◆ **Prompt**
Go through the data and copy each line that holds "defn".

◆ **Supplied data**
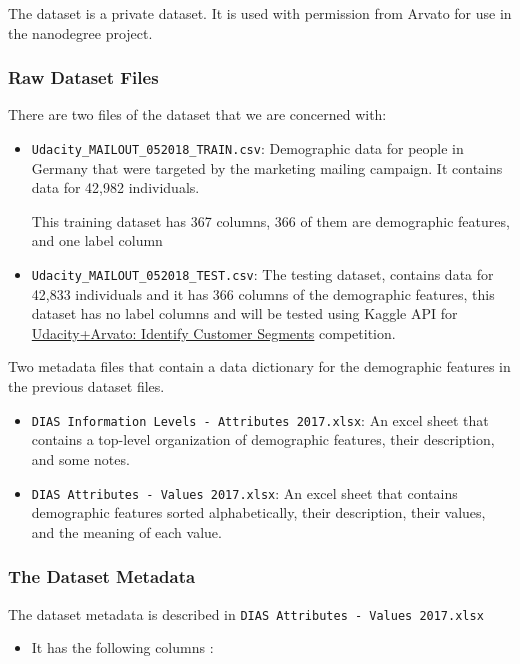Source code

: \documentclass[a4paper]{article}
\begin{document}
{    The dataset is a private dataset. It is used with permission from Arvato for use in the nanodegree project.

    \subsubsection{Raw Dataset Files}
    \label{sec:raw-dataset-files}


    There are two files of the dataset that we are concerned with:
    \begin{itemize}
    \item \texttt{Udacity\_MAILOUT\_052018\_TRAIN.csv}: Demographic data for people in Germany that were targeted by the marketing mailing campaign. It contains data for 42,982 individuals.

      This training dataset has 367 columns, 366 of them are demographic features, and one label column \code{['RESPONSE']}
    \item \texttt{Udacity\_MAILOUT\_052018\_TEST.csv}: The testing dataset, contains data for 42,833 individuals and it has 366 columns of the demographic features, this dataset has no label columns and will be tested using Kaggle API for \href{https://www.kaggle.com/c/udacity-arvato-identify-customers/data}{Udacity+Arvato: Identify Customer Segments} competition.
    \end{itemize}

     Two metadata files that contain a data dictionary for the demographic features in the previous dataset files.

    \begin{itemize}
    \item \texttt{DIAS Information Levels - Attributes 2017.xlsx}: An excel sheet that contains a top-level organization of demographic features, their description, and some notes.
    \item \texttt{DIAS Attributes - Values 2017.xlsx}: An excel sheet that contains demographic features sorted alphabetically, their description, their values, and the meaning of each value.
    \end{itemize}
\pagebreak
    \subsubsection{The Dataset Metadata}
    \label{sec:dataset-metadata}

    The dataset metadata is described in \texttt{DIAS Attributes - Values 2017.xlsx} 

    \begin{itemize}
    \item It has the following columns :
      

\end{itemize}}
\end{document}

...

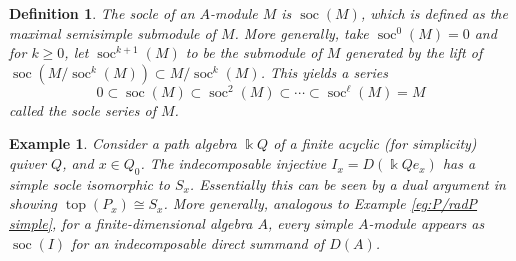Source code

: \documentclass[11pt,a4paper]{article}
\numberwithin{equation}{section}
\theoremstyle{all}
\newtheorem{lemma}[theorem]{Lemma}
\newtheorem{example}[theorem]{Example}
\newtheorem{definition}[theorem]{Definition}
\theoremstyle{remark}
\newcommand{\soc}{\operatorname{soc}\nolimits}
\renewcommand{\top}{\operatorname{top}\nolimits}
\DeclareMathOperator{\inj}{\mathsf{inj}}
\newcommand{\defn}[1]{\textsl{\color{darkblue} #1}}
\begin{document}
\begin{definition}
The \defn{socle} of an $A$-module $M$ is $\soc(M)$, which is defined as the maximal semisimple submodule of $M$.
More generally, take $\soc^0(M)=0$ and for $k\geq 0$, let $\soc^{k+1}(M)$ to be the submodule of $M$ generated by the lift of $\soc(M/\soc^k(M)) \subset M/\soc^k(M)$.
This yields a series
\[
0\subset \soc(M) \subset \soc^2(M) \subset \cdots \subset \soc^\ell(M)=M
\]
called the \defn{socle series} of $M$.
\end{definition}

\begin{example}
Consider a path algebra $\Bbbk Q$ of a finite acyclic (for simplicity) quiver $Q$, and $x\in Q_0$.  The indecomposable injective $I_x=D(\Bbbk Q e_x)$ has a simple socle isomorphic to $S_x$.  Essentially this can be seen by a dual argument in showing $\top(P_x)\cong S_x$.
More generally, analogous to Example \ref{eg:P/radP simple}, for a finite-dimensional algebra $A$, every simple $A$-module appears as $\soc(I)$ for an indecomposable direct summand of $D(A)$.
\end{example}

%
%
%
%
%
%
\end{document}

◆ **Response to the exercise**
\newcommand{\defn}[1]{\textsl{\color{darkblue} #1}}
The \defn{socle} of an $A$-module $M$ is $\soc(M)$, which is defined as the maximal semisimple submodule of $M$.
called the \defn{socle series} of $M$.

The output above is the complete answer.